SPYDER Architecture Overview
SPYDER (System for Probing and Yielding DNS-based Entity Relations) is designed as a scalable, distributed system for mapping inter-domain relationships across the internet.
High-Level Architecture
┌─────────────────┐ ┌─────────────────┐ ┌─────────────────┐
│ Domain List │ │ Redis Queue │ │ Ingest API │
│ (File/Queue) │───▶│ (Optional) │───▶│ (HTTP/HTTPS) │
└─────────────────┘ └─────────────────┘ └─────────────────┘
│ │ │
▼ ▼ ▼
┌─────────────────────────────────────────────────────────────────┐
│ SPYDER Probe Engine │
│ │
│ ┌─────────────┐ ┌─────────────┐ ┌─────────────┐ │
│ │ Worker │ │ Worker │ │ Worker │ ... (N) │
│ │ Pool │ │ Pool │ │ Pool │ │
│ └─────────────┘ └─────────────┘ └─────────────┘ │
│ │ │ │ │
│ ▼ ▼ ▼ │
│ ┌─────────────┐ ┌─────────────┐ ┌─────────────┐ │
│ │ DNS Resolver│ │ HTTP Client │ │ TLS Analyzer│ │
│ └─────────────┘ └─────────────┘ └─────────────┘ │
└─────────────────────────────────────────────────────────────────┘
│ │ │
▼ ▼ ▼
┌─────────────────┐ ┌─────────────────┐ ┌─────────────────┐
│ Prometheus │ │ Redis Dedup │ │ Batch Emitter │
│ Metrics │ │ (Optional) │ │ + Spooling │
└─────────────────┘ └─────────────────┘ └─────────────────┘Core Components
1. Control API (internal/api)
An HTTP API served on the metrics port that exposes runtime control and observability endpoints:
- Configuration hot reload:
PATCH /api/v1/configaccepts aConfigPatchand applies changes without restarting. Tier 1 fields (rate limits, concurrency, UA, exclude TLDs, batch settings) take effect immediately. Tier 2 fields (output format, ingest URL, spool dir) are applied with warnings. Tier 3 fields (Redis, mTLS, MongoDB addresses) require a restart and are rejected. - Worker pool control:
POST /api/v1/control/scaleadjusts the number of active workers at runtime. - API key management: CRUD operations on API keys at
/api/v1/keys. - Observability: Query recent edges, view pending emitter stats, inspect current config.
Authentication uses X-API-Key headers with three scopes: read, write, admin.

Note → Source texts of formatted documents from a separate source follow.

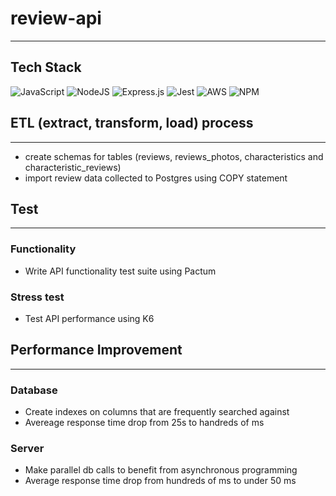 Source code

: # review-api
************

## Tech Stack

![JavaScript](https://img.shields.io/badge/javascript-%23323330.svg?style=for-the-badge&logo=javascript&logoColor=%23F7DF1E)
![NodeJS](https://img.shields.io/badge/node.js-6DA55F?style=for-the-badge&logo=node.js&logoColor=white)
![Express.js](https://img.shields.io/badge/express.js-%23404d59.svg?style=for-the-badge&logo=express&logoColor=%2361DAFB)
![Jest](https://img.shields.io/badge/-jest-%23C21325?style=for-the-badge&logo=jest&logoColor=white)
![AWS](https://img.shields.io/badge/AWS-%23FF9900.svg?style=for-the-badge&logo=amazon-aws&logoColor=white)
![NPM](https://img.shields.io/badge/NPM-%23000000.svg?style=for-the-badge&logo=npm&logoColor=white)



## ETL (extract, transform, load) process
*****************************************
- create schemas for tables (reviews, reviews_photos, characteristics and characteristic_reviews)
- import review data collected to Postgres using COPY statement


## Test
*******

### Functionality

- Write API functionality test suite using Pactum

### Stress test

- Test API performance using K6




## Performance Improvement
*************************

### Database


 - Create indexes on columns that are frequently searched against
 - Avereage response time drop from 25s to handreds of ms

### Server


 - Make parallel db calls to benefit from asynchronous programming
 - Average response time drop from hundreds of ms to under 50 ms

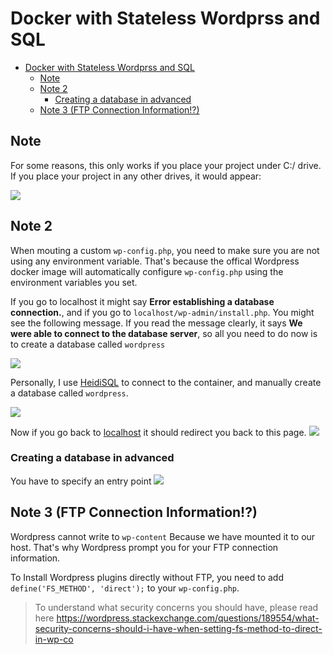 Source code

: # Docker with Stateless Wordprss and SQL

- [Docker with Stateless Wordprss and SQL](#Docker-with-Stateless-Wordprss-and-SQL)
  - [Note](#Note)
  - [Note 2](#Note-2)
    - [Creating a database in advanced](#Creating-a-database-in-advanced)
  - [Note 3 (FTP Connection Information!?)](#Note-3-FTP-Connection-Information)

## Note

For some reasons, this only works if you place your project under C:/ drive. If you place your project in any other drives, it would appear:

![](https://i.gyazo.com/e0dfd5c1f19874f0a60623c18274248f.png)

## Note 2

When mouting a custom `wp-config.php`, you need to make sure you are not using any environment variable. That's because the offical Wordpress docker image will automatically configure `wp-config.php` using the environment variables you set. 

If you go to localhost it might say **Error establishing a database connection.**, and if you go to `localhost/wp-admin/install.php`. You might see the following message. If you read the message clearly, it says **We were able to connect to the database server**, so all you need to do now is to create a database called `wordpress` 

![](https://gyazo.com/fc3ea3b4dec030d87d7b15d1cd13038b.png)

Personally, I use [HeidiSQL](https://www.heidisql.com/) to connect to the container, and manually create a database called `wordpress`.

![](https://gyazo.com/439d639dc1bbf4e7446a676ec4f7d9a6.gif)

Now if you go back to [localhost](localhost) it should redirect you back to this page.
![](https://gyazo.com/f0c3a7ae2cb24ce057b08ce20c3c7ba7.png)

### Creating a database in advanced

You have to specify an entry point 
![](https://gyazo.com/3b3ed7655599a14c16620a89a6298c01.png)

## Note 3 (FTP Connection Information!?)

Wordpress cannot write to `wp-content` Because we have mounted it to our host. That's why Wordpress prompt you for your FTP connection information.

To Install Wordpress plugins directly without FTP, you need to add `define('FS_METHOD', 'direct');` to your `wp-config.php`. 

> To understand what security concerns you should have, please read here
> https://wordpress.stackexchange.com/questions/189554/what-security-concerns-should-i-have-when-setting-fs-method-to-direct-in-wp-co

See API Authentication.
2. RuntimeConfig (internal/config)
RuntimeConfig wraps the static Config struct with a mutex and a change-listener system, enabling safe concurrent reads and atomic config patches:
Apply(ConfigPatch)validates and applies partial updates, then fires registeredOnChangecallbacks.ReloadFromFile(path)diffs the on-disk config against the live config and callsApplywith the diff.- Callbacks propagate changes to the probe engine (UA, ExcludeTLDs), rate limiter (SetRate), and API server rate limits without any restart.
3. Dynamic Worker Pool (internal/pool)
The worker pool (pool.New) accepts a task channel and a handler function. Scale(n) adds or removes goroutines at runtime, allowing the Control API to adjust concurrency in response to load or operator commands. The pool drains gracefully when the context is cancelled.
4. Probe Engine (internal/probe)
The central orchestrator that coordinates domain probing:
- Worker Pool Management: Manages concurrent workers for parallel processing
- Task Distribution: Distributes domain probing tasks across workers
- Policy Enforcement: Applies robots.txt and TLD exclusion policies
- Rate Limiting: Enforces per-host rate limits to be respectful
Key Features:
- Configurable concurrency (default: 256 workers)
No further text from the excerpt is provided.